### Activity
When you return the data, keep every word exact and include none of the images.
[[ Source material open ]]
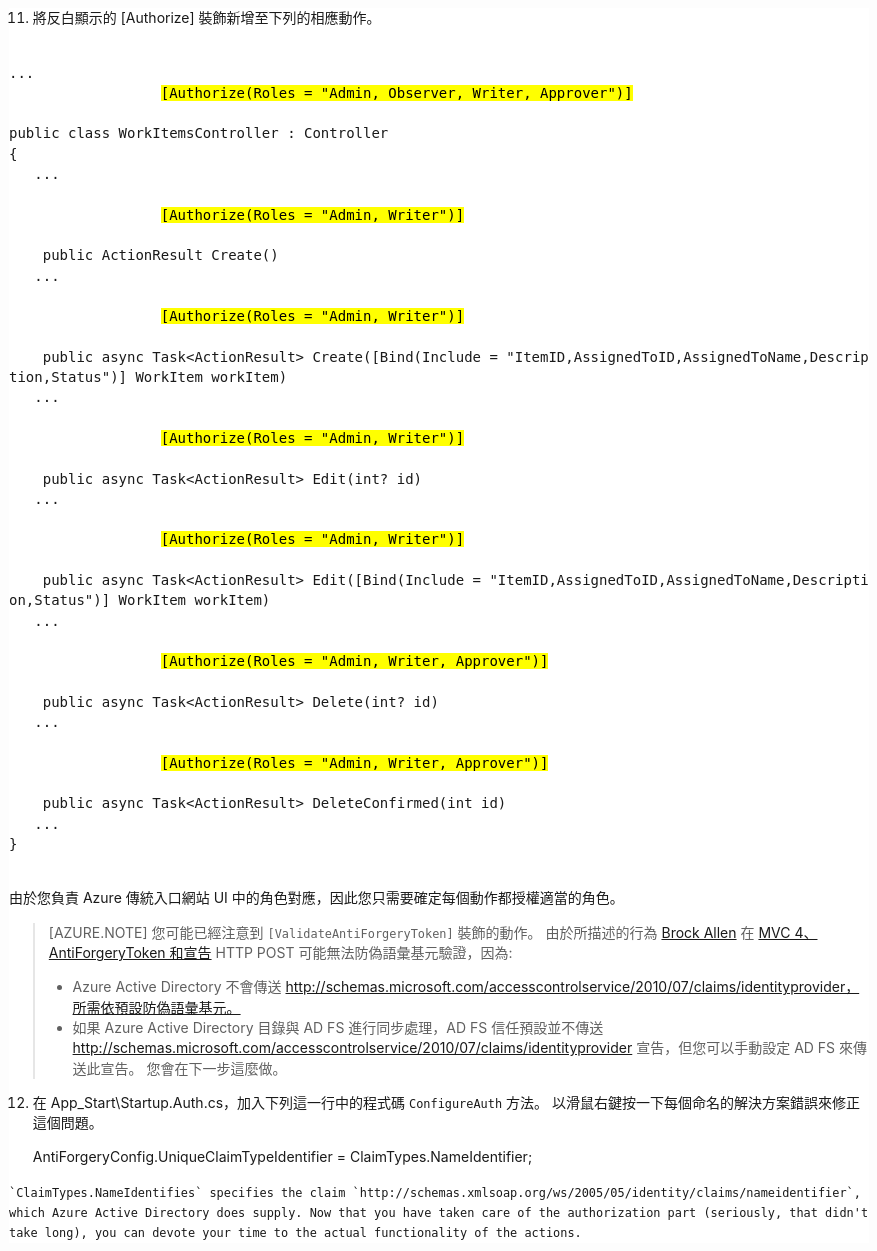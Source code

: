 11. 將反白顯示的 [Authorize] 裝飾新增至下列的相應動作。
<pre class="prettyprint">
                  
...
                  <mark>[Authorize(Roles = "Admin, Observer, Writer, Approver")]</mark>
                  
public class WorkItemsController : Controller
{
   ...
    
                  <mark>[Authorize(Roles = "Admin, Writer")]</mark>
                  
    public ActionResult Create()
   ...
    
                  <mark>[Authorize(Roles = "Admin, Writer")]</mark>
                  
    public async Task&lt;ActionResult&gt; Create([Bind(Include = "ItemID,AssignedToID,AssignedToName,Description,Status")] WorkItem workItem)
   ...
    
                  <mark>[Authorize(Roles = "Admin, Writer")]</mark>
                  
    public async Task&lt;ActionResult&gt; Edit(int? id)
   ...
    
                  <mark>[Authorize(Roles = "Admin, Writer")]</mark>
                  
    public async Task&lt;ActionResult&gt; Edit([Bind(Include = "ItemID,AssignedToID,AssignedToName,Description,Status")] WorkItem workItem)
   ...
    
                  <mark>[Authorize(Roles = "Admin, Writer, Approver")]</mark>
                  
    public async Task&lt;ActionResult&gt; Delete(int? id)
   ...
    
                  <mark>[Authorize(Roles = "Admin, Writer, Approver")]</mark>
                  
    public async Task&lt;ActionResult&gt; DeleteConfirmed(int id)
   ...
}
                </pre>

由於您負責 Azure 傳統入口網站 UI 中的角色對應，因此您只需要確定每個動作都授權適當的角色。
> [AZURE.NOTE] 您可能已經注意到 <code>[ValidateAntiForgeryToken]</code> 裝飾的動作。 由於所描述的行為 [Brock Allen](https://twitter.com/BrockLAllen) 在 [MVC 4、 AntiForgeryToken 和宣告](http://brockallen.com/2012/07/08/mvc-4-antiforgerytoken-and-claims/) HTTP POST 可能無法防偽語彙基元驗證，因為:
> + Azure Active Directory 不會傳送 http://schemas.microsoft.com/accesscontrolservice/2010/07/claims/identityprovider，所需依預設防偽語彙基元。
> + 如果 Azure Active Directory 目錄與 AD FS 進行同步處理，AD FS 信任預設並不傳送 http://schemas.microsoft.com/accesscontrolservice/2010/07/claims/identityprovider 宣告，但您可以手動設定 AD FS 來傳送此宣告。
> 您會在下一步這麼做。

12.  在 App_Start\Startup.Auth.cs，加入下列這一行中的程式碼 `ConfigureAuth` 方法。 以滑鼠右鍵按一下每個命名的解決方案錯誤來修正這個問題。

        AntiForgeryConfig.UniqueClaimTypeIdentifier = ClaimTypes.NameIdentifier;

    `ClaimTypes.NameIdentifies` specifies the claim `http://schemas.xmlsoap.org/ws/2005/05/identity/claims/nameidentifier`, which Azure Active Directory does supply. Now that you have taken care of the authorization part (seriously, that didn't take long), you can devote your time to the actual functionality of the actions.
[[ Source material closed ]]
### Answer area
Source code

: 11. 將反白顯示的 [Authorize] 裝飾新增至下列的相應動作。
<pre class="prettyprint">
                  
...
                  <mark>[Authorize(Roles = "Admin, Observer, Writer, Approver")]</mark>
                  
public class WorkItemsController : Controller
{
   ...
    
                  <mark>[Authorize(Roles = "Admin, Writer")]</mark>
                  
    public ActionResult Create()
   ...
    
                  <mark>[Authorize(Roles = "Admin, Writer")]</mark>
                  
    public async Task&lt;ActionResult&gt; Create([Bind(Include = "ItemID,AssignedToID,AssignedToName,Description,Status")] WorkItem workItem)
   ...
    
                  <mark>[Authorize(Roles = "Admin, Writer")]</mark>
                  
    public async Task&lt;ActionResult&gt; Edit(int? id)
   ...
    
                  <mark>[Authorize(Roles = "Admin, Writer")]</mark>
                  
    public async Task&lt;ActionResult&gt; Edit([Bind(Include = "ItemID,AssignedToID,AssignedToName,Description,Status")] WorkItem workItem)
   ...
    
                  <mark>[Authorize(Roles = "Admin, Writer, Approver")]</mark>
                  
    public async Task&lt;ActionResult&gt; Delete(int? id)
   ...
    
                  <mark>[Authorize(Roles = "Admin, Writer, Approver")]</mark>
                  
    public async Task&lt;ActionResult&gt; DeleteConfirmed(int id)
   ...
}
                </pre>

由於您負責 Azure 傳統入口網站 UI 中的角色對應，因此您只需要確定每個動作都授權適當的角色。
> [AZURE.NOTE] 您可能已經注意到 <code>[ValidateAntiForgeryToken]</code> 裝飾的動作。 由於所描述的行為 [Brock Allen](https://twitter.com/BrockLAllen) 在 [MVC 4、 AntiForgeryToken 和宣告](http://brockallen.com/2012/07/08/mvc-4-antiforgerytoken-and-claims/) HTTP POST 可能無法防偽語彙基元驗證，因為:
> + Azure Active Directory 不會傳送 http://schemas.microsoft.com/accesscontrolservice/2010/07/claims/identityprovider，所需依預設防偽語彙基元。
> + 如果 Azure Active Directory 目錄與 AD FS 進行同步處理，AD FS 信任預設並不傳送 http://schemas.microsoft.com/accesscontrolservice/2010/07/claims/identityprovider 宣告，但您可以手動設定 AD FS 來傳送此宣告。
> 您會在下一步這麼做。

12.  在 App_Start\Startup.Auth.cs，加入下列這一行中的程式碼 `ConfigureAuth` 方法。 以滑鼠右鍵按一下每個命名的解決方案錯誤來修正這個問題。

        AntiForgeryConfig.UniqueClaimTypeIdentifier = ClaimTypes.NameIdentifier;

    `ClaimTypes.NameIdentifies` specifies the claim `http://schemas.xmlsoap.org/ws/2005/05/identity/claims/nameidentifier`, which Azure Active Directory does supply. Now that you have taken care of the authorization part (seriously, that didn't take long), you can devote your time to the actual functionality of the actions.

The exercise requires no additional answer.